Наш класс, правда, только пытливую его часть, частенько приглашали в Академию на экскурсии. Особенно интересными были они для любителей химии и биологии. Экскурсии вела Берта Соломоновна. Вот там, в одной из аудиторий, она подвела меня к книжному шкафу, отомкнула его… В ее руках я увидел книгу — учебник по постоперационной консервации черепномозговых травм, написанный в 1914 году мамой. Я от бабушки и от друзей семьи знал о нем, как, впрочем, о всех других ее книгах. Но теперь впервые увидел одну из них вживе — я держал ее в руках…
Глава 52.
Берта Соломоновна поняла мое состояние. Ответила на мой немой вопрос–мольбу: «Я не могу отдать ее тебе! Ну, никак не могу: это единственный экземпляр, он за спецхраном! Но еще один есть у Юриной и Володиной мамы… У нее вообще есть многие учебники твоей мамы — мы по ним учились, наше поколение… Поговори с ней. Мне кажется, она догадывается. Только будь осторожен: она не так проста в этих делах, как Сергей Александрович».

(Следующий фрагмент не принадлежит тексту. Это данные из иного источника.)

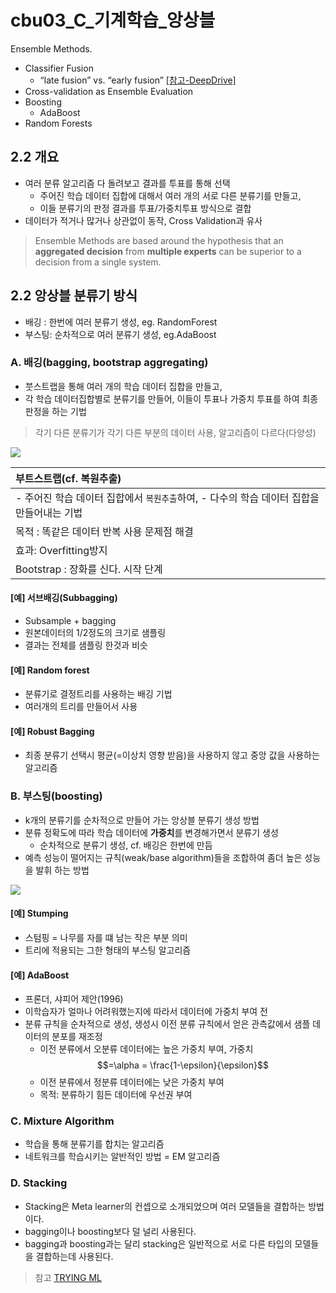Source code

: # cbu03\_C\_기계학습\_앙상블

Ensemble Methods.

* Classifier Fusion
  * “late fusion” vs. “early fusion” [\[참고-DeepDrive\]](https://www.gitbook.com/book/adioshun/deep_drive/edit#/edit/master/introearly-late-deep-fusion.md?_k=d5mlin)
* Cross-validation as Ensemble Evaluation
* Boosting
  * AdaBoost
* Random Forests

## 2.2 개요

* 여러 분류 알고리즘 다 돌려보고 결과를 투표를 통해 선택 
  * 주어진 학습 데이터 집합에 대해서 여러 개의 서로 다른 분류기를 만들고, 
  * 이들 분류기의 판정 결과를 투표/가중치투표 방식으로 결합
* 데이터가 적거나 많거나 상관없이 동작, Cross Validation과 유사 

> Ensemble Methods are based around the hypothesis that an **aggregated decision** from **multiple experts** can be superior to a decision from a single system.

## 2.2 앙상블 분류기 방식

* 배깅 : 한번에 여러 분류기 생성, eg. RandomForest
* 부스팅: 순차적으로 여러 분류기 생성, eg.AdaBoost

### A. 배깅\(bagging, bootstrap aggregating\)

* 붓스트랩을 통해 여러 개의 학습 데이터 집합을 만들고, 
* 각 학습 데이터집합별로 분류기를 만들어, 이들이 투표나 가중치 투표를 하여 최종판정을 하는 기법

> 각기 다른 분류기가 각기 다른 부분의 데이터 사용, 알고리즘이 다르다\(다양성\)

![](http://i.imgur.com/vcJPBbe.png)

| 부트스트랩\(cf. 복원추출\) |
| :--- |
| - 주어진 학습 데이터 집합에서 `복원추출`하여,   - 다수의 학습 데이터 집합을 만들어내는 기법 |
| 목적 : 똑같은 데이터 반복 사용 문제점 해결 |
| 효과: Overfitting방지 |
| Bootstrap : 장화를 신다. 시작 단계 |

#### \[예\] 서브배깅\(Subbagging\)

* Subsample + bagging 
* 원본데이터의 1/2정도의 크기로 샘플링
* 결과는 전체를 샘플링 한것과 비슷 

#### \[예\] Random forest

* 분류기로 결정트리를 사용하는 배깅 기법
* 여러개의 트리를 만들어서 사용 

#### \[예\] Robust Bagging

* 최종 분류기 선택시 평균\(=이상치 영향 받음\)을 사용하지 않고 중앙 값을 사용하는 알고리즘 

### B. 부스팅\(boosting\)

* k개의 분류기를 순차적으로 만들어 가는 앙상블 분류기 생성 방법
* 분류 정확도에 따라 학습 데이터에 **가중치**를 변경해가면서 분류기 생성
  * 순차적으로 분류기 생성, cf. 배깅은 한번에 만듬 
* 예측 성능이 떨어지는 규칙\(weak/base algorithm\)들을 조합하여 좀더 높은 성능을 발휘 하는 방법 

![](http://i.imgur.com/WBotdrm.png)

#### \[예\] Stumping

* 스텀핑 = 나무를 자를 떄 남는 작은 부분 의미 
* 트리에 적용되는 그한 형태의 부스팅 알고리즘 

#### \[예\] AdaBoost

* 프론더, 샤피어 제안\(1996\)
* 이학습자가 얼마나 어려워했는지에 따라서 데이터에 가중치 부여 전 
* 분류 규칙을 순차적으로 생성, 생성시 이전 분류 규칙에서 얻은 관측값에서 샘플 데이터의 분포를 재조정 
  * 이전 분류에서 오분류 데이터에는 높은 가중치 부여, 가중치$$=\alpha = \frac{1-\epsilon}{\epsilon}$$
  * 이전 분류에서 정분류 데이터에는 낮은 가중치 부여 
  * 목적: 분류하기 힘든 데이터에 우선권 부여 

### C. Mixture Algorithm

* 학습을 통해 분류기를 합치는 알고리즘 
* 네트워크를 학습시키는 알반적인 방법 = EM 알고리즘 

### D. Stacking

* Stacking은 Meta learner의 컨셉으로 소개되었으며 여러 모델들을 결합하는 방법이다.
* bagging이나 boosting보다 덜 널리 사용된다.
* bagging과 boosting과는 달리 stacking은 일반적으로 서로 다른 타입의 모델들을 결합하는데 사용된다.

> 참고 [TRYING ML](https://flonelin.wordpress.com/2016/08/02/stacking%EC%9D%B4%EB%9E%80/)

Спросить у Людмилы Ильиничны о книгах мамы я стеснялся — не из–за предупреждения Берты Соломоновны: «не таких простых» я не боялся. Но страшился разрушить доверительные отношения, сложившиеся между мной и этой доброй семьей.
Прошел год. Я молчал о книгах. Но вот — день рождения Юры.
Мы с подарками являемся к Ждановым. Веселое застолье, даже чересчур: Юрка не знает удержу, когда добирается до выпивки.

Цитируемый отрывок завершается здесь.